37. On an examination of the show-cause notice, the contentions urged by both sides, the learned Judge has concluded that the Superintendent was trying to get round the order of the Appellate Collector and unto the same and therefore, the same called for his interference at the threshold.
38. A casual or a close examination of the show-case notice issued by the Superintendent reveals that he is really trying to get round the order of the Appellate Collector. We are of the view that the reasoning and conclusion of the learned Judge on this aspect is unexceptionable.
39. Article 226 of the Constitution, undoubtedly, empowers this Court to interfere at any stage of the proceedings. Almost as a rule this Court does not interfere with show-cause notices and leaves the parties to agitate the matters before the authorities constituted under the Act and then only approach this Court. But, that does not mean that this Court cannot interfere in an appropriate case as in the very present case, where a subordinate attempts to undo what had been done by an appellate authority and whose order had become final and binding. On any legal principle, the Superintendent was wholly unjustified and even acted improperly in attempting to undo the order of the Appellate Collector. We are of the view that it was a fit case in which this Court's interference was called for at the very threshold. We see no merit in the contention of Sri Rao and we reject the same.
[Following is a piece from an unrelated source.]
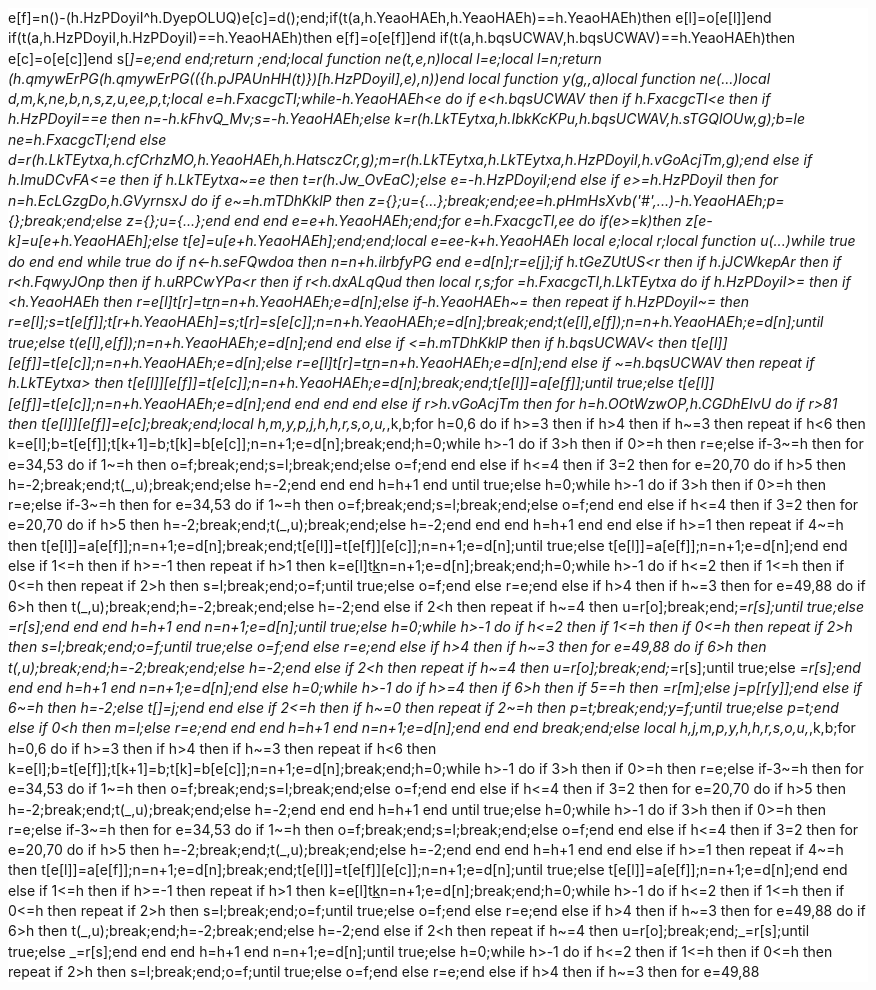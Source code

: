 e[f]=n()-(h.HzPDoyiI^h.DyepOLUQ)e[c]=d();end;if(t(a,h.YeaoHAEh,h.YeaoHAEh)==h.YeaoHAEh)then e[l]=o[e[l]]end if(t(a,h.HzPDoyiI,h.HzPDoyiI)==h.YeaoHAEh)then e[f]=o[e[f]]end if(t(a,h.bqsUCWAV,h.bqsUCWAV)==h.YeaoHAEh)then e[c]=o[e[c]]end s[_]=e;end end;return _;end;local function ne(t,e,n)local l=e;local l=n;return _(h.qmywErPG(h.qmywErPG(({h.pJPAUnHH(t)})[h.HzPDoyiI],e),n))end local function y(g,_,a)local function ne(...)local d,m,k,ne,b,n,s,z,u,ee,p,t;local e=h.FxacgcTI;while-h.YeaoHAEh<e do if e<h.bqsUCWAV then if h.FxacgcTI<e then if h.HzPDoyiI==e then n=-h.kFhvQ_Mv;s=-h.YeaoHAEh;else k=r(h.LkTEytxa,h.IbkKcKPu,h.bqsUCWAV,h.sTGQlOUw,g);b=le ne=h.FxacgcTI;end else d=r(h.LkTEytxa,h.cfCrhzMO,h.YeaoHAEh,h.HatsczCr,g);m=r(h.LkTEytxa,h.LkTEytxa,h.HzPDoyiI,h.vGoAcjTm,g);end else if h.ImuDCvFA<=e then if h.LkTEytxa~=e then t=r(h.Jw_OvEaC);else e=-h.HzPDoyiI;end else if e>=h.HzPDoyiI then for n=h.EcLGzgDo,h.GVyrnsxJ do if e~=h.mTDhKklP then z={};u={...};break;end;ee=h.pHmHsXvb('#',...)-h.YeaoHAEh;p={};break;end;else z={};u={...};end end end e=e+h.YeaoHAEh;end;for e=h.FxacgcTI,ee do if(e>=k)then z[e-k]=u[e+h.YeaoHAEh];else t[e]=u[e+h.YeaoHAEh];end;end;local e=ee-k+h.YeaoHAEh local e;local r;local function u(...)while true do end end while true do if n<-h.seFQwdoa then n=n+h.ilrbfyPG end e=d[n];r=e[j];if h.tGeZUtUS<r then if h.jJCWkepA<r then if h.qwaaWCUx>r then if r<h.FqwyJOnp then if h.uRPCwYPa<r then if r<h.dxALqQud then local r,s;for _=h.FxacgcTI,h.LkTEytxa do if h.HzPDoyiI>=_ then if _<h.YeaoHAEh then r=e[l]t[r]=t[r](t[r+h.YeaoHAEh])n=n+h.YeaoHAEh;e=d[n];else if-h.YeaoHAEh~=_ then repeat if h.HzPDoyiI~=_ then r=e[l];s=t[e[f]];t[r+h.YeaoHAEh]=s;t[r]=s[e[c]];n=n+h.YeaoHAEh;e=d[n];break;end;t(e[l],e[f]);n=n+h.YeaoHAEh;e=d[n];until true;else t(e[l],e[f]);n=n+h.YeaoHAEh;e=d[n];end end else if _<=h.mTDhKklP then if h.bqsUCWAV<_ then t[e[l]][e[f]]=t[e[c]];n=n+h.YeaoHAEh;e=d[n];else r=e[l]t[r]=t[r](o(t,r+h.YeaoHAEh,e[f]))n=n+h.YeaoHAEh;e=d[n];end else if _~=h.bqsUCWAV then repeat if h.LkTEytxa>_ then t[e[l]][e[f]]=t[e[c]];n=n+h.YeaoHAEh;e=d[n];break;end;t[e[l]]=a[e[f]];until true;else t[e[l]][e[f]]=t[e[c]];n=n+h.YeaoHAEh;e=d[n];end end end end else if r>h.vGoAcjTm then for h=h.OOtWzwOP,h.CGDhEIvU do if r>81 then t[e[l]][e[f]]=e[c];break;end;local h,m,y,p,j,h,h,r,s,o,u,_,k,b;for h=0,6 do if h>=3 then if h>4 then if h~=3 then repeat if h<6 then k=e[l];b=t[e[f]];t[k+1]=b;t[k]=b[e[c]];n=n+1;e=d[n];break;end;h=0;while h>-1 do if 3>h then if 0>=h then r=e;else if-3~=h then for e=34,53 do if 1~=h then o=f;break;end;s=l;break;end;else o=f;end end else if h<=4 then if 3<h then _=r[s];else u=r[o];end else if h>=2 then for e=20,70 do if h>5 then h=-2;break;end;t(_,u);break;end;else h=-2;end end end h=h+1 end until true;else h=0;while h>-1 do if 3>h then if 0>=h then r=e;else if-3~=h then for e=34,53 do if 1~=h then o=f;break;end;s=l;break;end;else o=f;end end else if h<=4 then if 3<h then _=r[s];else u=r[o];end else if h>=2 then for e=20,70 do if h>5 then h=-2;break;end;t(_,u);break;end;else h=-2;end end end h=h+1 end end else if h>=1 then repeat if 4~=h then t[e[l]]=a[e[f]];n=n+1;e=d[n];break;end;t[e[l]]=t[e[f]][e[c]];n=n+1;e=d[n];until true;else t[e[l]]=a[e[f]];n=n+1;e=d[n];end end else if 1<=h then if h>=-1 then repeat if h>1 then k=e[l]t[k](t[k+1])n=n+1;e=d[n];break;end;h=0;while h>-1 do if h<=2 then if 1<=h then if 0<=h then repeat if 2>h then s=l;break;end;o=f;until true;else o=f;end else r=e;end else if h>4 then if h~=3 then for e=49,88 do if 6>h then t(_,u);break;end;h=-2;break;end;else h=-2;end else if 2<h then repeat if h~=4 then u=r[o];break;end;_=r[s];until true;else _=r[s];end end end h=h+1 end n=n+1;e=d[n];until true;else h=0;while h>-1 do if h<=2 then if 1<=h then if 0<=h then repeat if 2>h then s=l;break;end;o=f;until true;else o=f;end else r=e;end else if h>4 then if h~=3 then for e=49,88 do if 6>h then t(_,u);break;end;h=-2;break;end;else h=-2;end else if 2<h then repeat if h~=4 then u=r[o];break;end;_=r[s];until true;else _=r[s];end end end h=h+1 end n=n+1;e=d[n];end else h=0;while h>-1 do if h>=4 then if 6>h then if 5==h then _=r[m];else j=p[r[y]];end else if 6~=h then h=-2;else t[_]=j;end end else if 2<=h then if h~=0 then repeat if 2~=h then p=t;break;end;y=f;until true;else p=t;end else if 0<h then m=l;else r=e;end end end h=h+1 end n=n+1;e=d[n];end end end break;end;else local h,j,m,p,y,h,h,r,s,o,u,_,k,b;for h=0,6 do if h>=3 then if h>4 then if h~=3 then repeat if h<6 then k=e[l];b=t[e[f]];t[k+1]=b;t[k]=b[e[c]];n=n+1;e=d[n];break;end;h=0;while h>-1 do if 3>h then if 0>=h then r=e;else if-3~=h then for e=34,53 do if 1~=h then o=f;break;end;s=l;break;end;else o=f;end end else if h<=4 then if 3<h then _=r[s];else u=r[o];end else if h>=2 then for e=20,70 do if h>5 then h=-2;break;end;t(_,u);break;end;else h=-2;end end end h=h+1 end until true;else h=0;while h>-1 do if 3>h then if 0>=h then r=e;else if-3~=h then for e=34,53 do if 1~=h then o=f;break;end;s=l;break;end;else o=f;end end else if h<=4 then if 3<h then _=r[s];else u=r[o];end else if h>=2 then for e=20,70 do if h>5 then h=-2;break;end;t(_,u);break;end;else h=-2;end end end h=h+1 end end else if h>=1 then repeat if 4~=h then t[e[l]]=a[e[f]];n=n+1;e=d[n];break;end;t[e[l]]=t[e[f]][e[c]];n=n+1;e=d[n];until true;else t[e[l]]=a[e[f]];n=n+1;e=d[n];end end else if 1<=h then if h>=-1 then repeat if h>1 then k=e[l]t[k](t[k+1])n=n+1;e=d[n];break;end;h=0;while h>-1 do if h<=2 then if 1<=h then if 0<=h then repeat if 2>h then s=l;break;end;o=f;until true;else o=f;end else r=e;end else if h>4 then if h~=3 then for e=49,88 do if 6>h then t(_,u);break;end;h=-2;break;end;else h=-2;end else if 2<h then repeat if h~=4 then u=r[o];break;end;_=r[s];until true;else _=r[s];end end end h=h+1 end n=n+1;e=d[n];until true;else h=0;while h>-1 do if h<=2 then if 1<=h then if 0<=h then repeat if 2>h then s=l;break;end;o=f;until true;else o=f;end else r=e;end else if h>4 then if h~=3 then for e=49,88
40. As the only contention urged in Writ Appeal No. 160 of 1981 fails, this appeal is liable to be dismissed.
41. As all the contentions urged for the appellants fail, these appeals are liable to be dismissed. We, therefore, dismiss these appeals. We, however, grant four months time from this day to comply with the mandamus issued by the learned Judge in W.P. No. 11792 of 1978. But, in the circumstances of the cases, we direct the parties to bear their own costs.
Order on the oral application made by the appellants for a certificate of fitness to appeal to the Supreme Court under Articles 133 and 134-A of the Constitution.
42. After we dictated our order dismissing these appeals, Sri Narayana Rao orally seeks for a certificate of fitness to appeal to the Supreme Court under Articles 133 and 134-A of the Constitution.
43. Sri Desai opposes the applications made by Sri Narayana Rao.
44. We are of the view that the questions decided by us in these cases do not involve substantial questions of law of general importance that needs to be decided by the Supreme Court. We, therefore, reject the oral applications made by the appellants.